## [Aim of the exercise]
Find the lines in the records that carry the word "CreateIntegrationStoreDirectPropertiesValue". Copy each one.

==== Records for this exercise ====

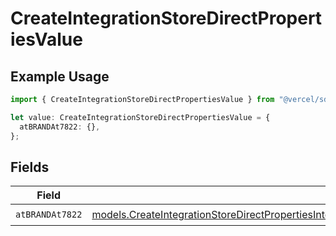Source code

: # CreateIntegrationStoreDirectPropertiesValue

## Example Usage

```typescript
import { CreateIntegrationStoreDirectPropertiesValue } from "@vercel/sdk/models/createintegrationstoredirectop.js";

let value: CreateIntegrationStoreDirectPropertiesValue = {
  atBRANDAt7822: {},
};
```

## Fields

| Field                                                                                                                                                                                                                                                      | Type                                                                                                                                                                                                                                                       | Required                                                                                                                                                                                                                                                   | Description                                                                                                                                                                                                                                                |
| ---------------------------------------------------------------------------------------------------------------------------------------------------------------------------------------------------------------------------------------------------------- | ---------------------------------------------------------------------------------------------------------------------------------------------------------------------------------------------------------------------------------------------------------- | ---------------------------------------------------------------------------------------------------------------------------------------------------------------------------------------------------------------------------------------------------------- | ---------------------------------------------------------------------------------------------------------------------------------------------------------------------------------------------------------------------------------------------------------- |
| `atBRANDAt7822`                                                                                                                                                                                                                                            | [models.CreateIntegrationStoreDirectPropertiesIntegrationsResponse200ApplicationJSONResponseBodyStoreProductAtBRANDAt7822](../models/createintegrationstoredirectpropertiesintegrationsresponse200applicationjsonresponsebodystoreproductatbrandat7822.md) | :heavy_check_mark:                                                                                                                                                                                                                                         | N/A                                                                                                                                                                                                                                                        |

====

## [Answer for this exercise]
: # CreateIntegrationStoreDirectPropertiesValue
import { CreateIntegrationStoreDirectPropertiesValue } from "@vercel/sdk/models/createintegrationstoredirectop.js";
let value: CreateIntegrationStoreDirectPropertiesValue = {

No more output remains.